# Mysterious plant(s) came with my Anacharis bunch - please help identify!



## automatic-hydromatic (Oct 18, 2010)

So I picked up a handful of Anacharis today from the LFS, and got two other plants that I have no idea what they are...


One has a sort of similar structure to the Anacharis, accept for that it looks that it has a rooted end, and it's leaves are obviously larger and less dense








































The other looks like some sort of weed that you'd find in your front yard in your flower garden, lol
































I still put them both into the tank for now, to keep them alive until I find out what they are. The first type above I just let float, since it's root structure looks pretty small and it looks like it would be perfectly fine as a floating plant. The second one I pushed down into the substrate since it has very defined roots and looks to be a plant that would grown better on the bottom.

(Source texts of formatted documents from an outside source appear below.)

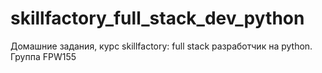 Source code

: # skillfactory_full_stack_dev_python
Домашние задания, курс skillfactory: full stack разработчик на python. Группа FPW155
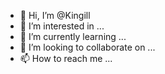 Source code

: - 👋 Hi, I’m @Kingill
- 👀 I’m interested in ...
- 🌱 I’m currently learning ...
- 💞️ I’m looking to collaborate on ...
- 📫 How to reach me ...

<!---
Kingill/Kingill is a ✨ special ✨ repository because its `README.md` (this file) appears on your GitHub profile.
You can click the Preview link to take a look at your changes.
--->
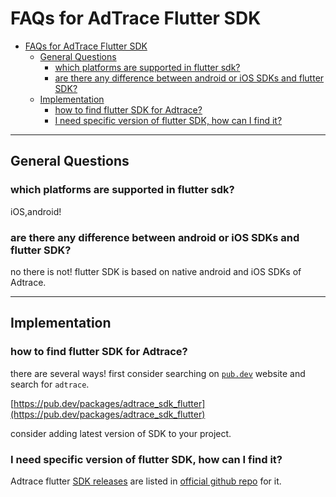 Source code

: # FAQs for AdTrace Flutter SDK

- [FAQs for AdTrace Flutter SDK](#faqs-for-adtrace-flutter-sdk)
  - [General Questions](#general-questions)
    - [which platforms are supported in flutter sdk?](#which-platforms-are-supported-in-flutter-sdk)
    - [are there any difference between android or iOS SDKs and flutter SDK?](#are-there-any-difference-between-android-or-ios-sdks-and-flutter-sdk)
  - [Implementation](#implementation)
    - [how to find flutter SDK for Adtrace?](#how-to-find-flutter-sdk-for-adtrace)
    - [I need specific version of flutter SDK, how can I find it?](#i-need-specific-version-of-flutter-sdk-how-can-i-find-it)


---
## General Questions

### which platforms are supported in flutter sdk?
iOS,android!

### are there any difference between android or iOS SDKs and flutter SDK?
no there is not! flutter SDK is based on native android and iOS SDKs of Adtrace.



---
## Implementation

### how to find flutter SDK for Adtrace?
there are several ways!
first consider searching on [`pub.dev`](https://pub.dev) website and search for `adtrace`.

[https://pub.dev/packages/adtrace_sdk_flutter](https://pub.dev/packages/adtrace_sdk_flutter)

consider adding latest version of SDK to your project.

### I need specific version of flutter SDK, how can I find it?
Adtrace flutter [SDK releases](https://github.com/adtrace/adtrace_sdk_flutter/releases) are listed in [official github repo](https://github.com/adtrace/adtrace_sdk_flutter) for it.


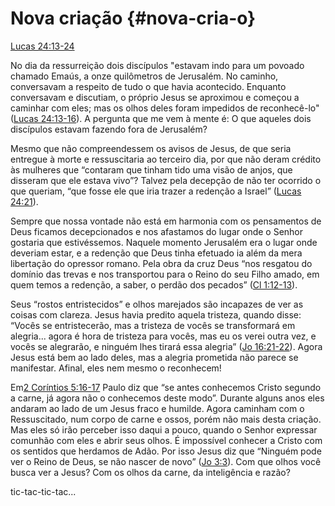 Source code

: # **Nova criação** {#nova-cria-o}

[Lucas 24:13-24](http://bibliaonline.com.br/acf/lc/24/13-24)

No dia da ressurreição dois discípulos &quot;estavam indo para um povoado chamado Emaús, a onze quilômetros de Jerusalém. No caminho, conversavam a respeito de tudo o que havia acontecido. Enquanto conversavam e discutiam, o próprio Jesus se aproximou e começou a caminhar com eles; mas os olhos deles foram impedidos de reconhecê-lo&quot; ([Lucas 24:13-16](http://bibliaonline.com.br/acf/lc/24/13-16)). A pergunta que me vem à mente é: O que aqueles dois discípulos estavam fazendo fora de Jerusalém?

Mesmo que não compreendessem os avisos de Jesus, de que seria entregue à morte e ressuscitaria ao terceiro dia, por que não deram crédito às mulheres que “contaram que tinham tido uma visão de anjos, que disseram que ele estava vivo”? Talvez pela decepção de não ter ocorrido o que queriam, “que fosse ele que iria trazer a redenção a Israel” ([Lucas 24:21](http://bibliaonline.com.br/acf/lc/24/21)).

Sempre que nossa vontade não está em harmonia com os pensamentos de Deus ficamos decepcionados e nos afastamos do lugar onde o Senhor gostaria que estivéssemos. Naquele momento Jerusalém era o lugar onde deveriam estar, e a redenção que Deus tinha efetuado ia além da mera libertação do opressor romano. Pela obra da cruz Deus “nos resgatou do domínio das trevas e nos transportou para o Reino do seu Filho amado, em quem temos a redenção, a saber, o perdão dos pecados” ([Cl 1:12-13](http://bibliaonline.com.br/acf/cl/1/12-13)).

Seus “rostos entristecidos” e olhos marejados são incapazes de ver as coisas com clareza. Jesus havia predito aquela tristeza, quando disse: “Vocês se entristecerão, mas a tristeza de vocês se transformará em alegria... agora é hora de tristeza para vocês, mas eu os verei outra vez, e vocês se alegrarão, e ninguém lhes tirará essa alegria” ([Jo 16:21-22](http://bibliaonline.com.br/acf/jo/16/21-22)). Agora Jesus está bem ao lado deles, mas a alegria prometida não parece se manifestar. Afinal, eles nem mesmo o reconhecem!

Em[2 Coríntios 5:16-17](http://bibliaonline.com.br/acf/2co/5/16-17) Paulo diz que “se antes conhecemos Cristo segundo a carne, já agora não o conhecemos deste modo”. Durante alguns anos eles andaram ao lado de um Jesus fraco e humilde. Agora caminham com o Ressuscitado, num corpo de carne e ossos, porém não mais desta criação. Mas eles só irão perceber isso daqui a pouco, quando o Senhor expressar comunhão com eles e abrir seus olhos. É impossível conhecer a Cristo com os sentidos que herdamos de Adão. Por isso Jesus diz que “Ninguém pode ver o Reino de Deus, se não nascer de novo” ([Jo 3:3](http://bibliaonline.com.br/acf/jo/3/3)). Com que olhos você busca ver a Jesus? Com os olhos da carne, da inteligência e razão?

tic-tac-tic-tac... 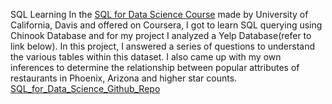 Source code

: SQL Learning 
In the <a href="https://www.coursera.org/learn/sql-for-data-science"> SQL for Data Science Course</a> made by University of California, Davis and offered on Coursera, I got to learn SQL querying using Chinook Database and for my project I analyzed a Yelp Database(refer to link below). In this project, I answered a series of questions to understand the various tables within this dataset. I also came up with my own inferences to determine the relationship between popular attributes of restaurants in Phoenix, Arizona and higher star counts.
<a href="https://github.com/ochoa-jessica/SQL_Basics_Data_Science_Specialization">SQL_for_Data_Science_Github_Repo</a>
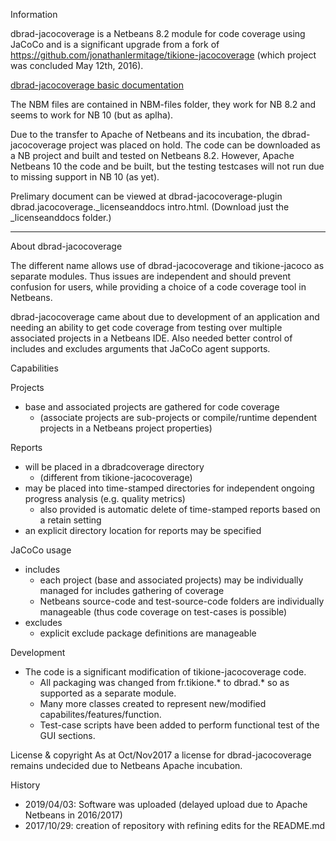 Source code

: Information

dbrad-jacocoverage is a Netbeans 8.2 module for code coverage using JaCoCo and is a significant upgrade from a fork of https://github.com/jonathanlermitage/tikione-jacocoverage (which project was concluded May 12th, 2016).

[dbrad-jacocoverage basic documentation](https://DaveBrad.github.io/prjdoc/db-jacoco/doc/intro.html)

The NBM files are contained in NBM-files folder, they work for NB 8.2 and seems to work for NB 10 (but as aplha).

Due to the transfer to Apache of Netbeans and its incubation, the dbrad-jacocoverage project was placed on hold. The code
can be downloaded as a NB project and built and tested on Netbeans 8.2. However, Apache Netbeans 10 the code and be built, but the 
testing testcases will not run due to missing support in NB 10 (as yet).

Prelimary document can be viewed at dbrad-jacocoverage-plugin dbrad.jacocoverage._licenseanddocs intro.html. (Download just the
_licenseanddocs folder.)

--------------------------------------------------------------------------------------------------
About dbrad-jacocoverage

The different name allows use of dbrad-jacocoverage and tikione-jacoco as separate modules. Thus issues are independent 
and should prevent confusion for users, while providing a choice of a code coverage tool in Netbeans.

dbrad-jacocoverage came about due to development of an application and needing an ability to get code coverage 
from testing over multiple associated projects in a Netbeans IDE. Also needed better control of includes and 
excludes arguments that JaCoCo agent supports.

Capabilities

Projects
* base and associated projects are gathered for code coverage 
  * (associate projects are sub-projects or compile/runtime dependent projects in a Netbeans project properties)

Reports
* will be placed in a dbradcoverage directory
  * (different from tikione-jacocoverage)
* may be placed into time-stamped directories for independent ongoing progress analysis (e.g. quality metrics)
  * also provided is automatic delete of time-stamped reports based on a retain setting
* an explicit directory location for reports may be specified

JaCoCo usage
* includes
  * each project (base and associated projects) may be individually managed for includes gathering of coverage
  * Netbeans source-code and test-source-code folders are individually manageable (thus code coverage on test-cases is possible)
* excludes
  * explicit exclude package definitions are manageable 

Development

* The code is a significant modification of tikione-jacocoverage code.
  * All packaging was changed from fr.tikione.* to dbrad.* so as supported as a separate module.
  * Many more classes created to represent new/modified capabilites/features/function.
  * Test-case scripts have been added to perform functional test of the GUI sections.

License & copyright
As at Oct/Nov2017 a license for dbrad-jacocoverage remains undecided due to Netbeans Apache incubation.

History

* 2019/04/03: Software was uploaded  (delayed upload due to Apache Netbeans in 2016/2017)
* 2017/10/29: creation of repository with refining edits for the README.md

Please help me identify these guys. If they're going to be harmful to the tank in an way, I'll remove them immediately.



Thanks!


----------



## jrman83 (Jul 9, 2010)

The top one Red Ludwigia? The bottom is a piece of Wisteria I believe.


----------



## James0816 (Jun 19, 2009)

Yep on both: L. Repens and Wisteria. Both look in sad shape. Hopefully they will rebound. With the right lighting, the Repens will turn an almost brownish/redish color (not sure how else to describe it). Very beautiful.

Put them both in the substrate for best results.


----------



## automatic-hydromatic (Oct 18, 2010)

cool!

thanks guys!


----------



## beaslbob (May 29, 2009)

I would even try them is small seperate jars to get them to recover.

just a thought.


----------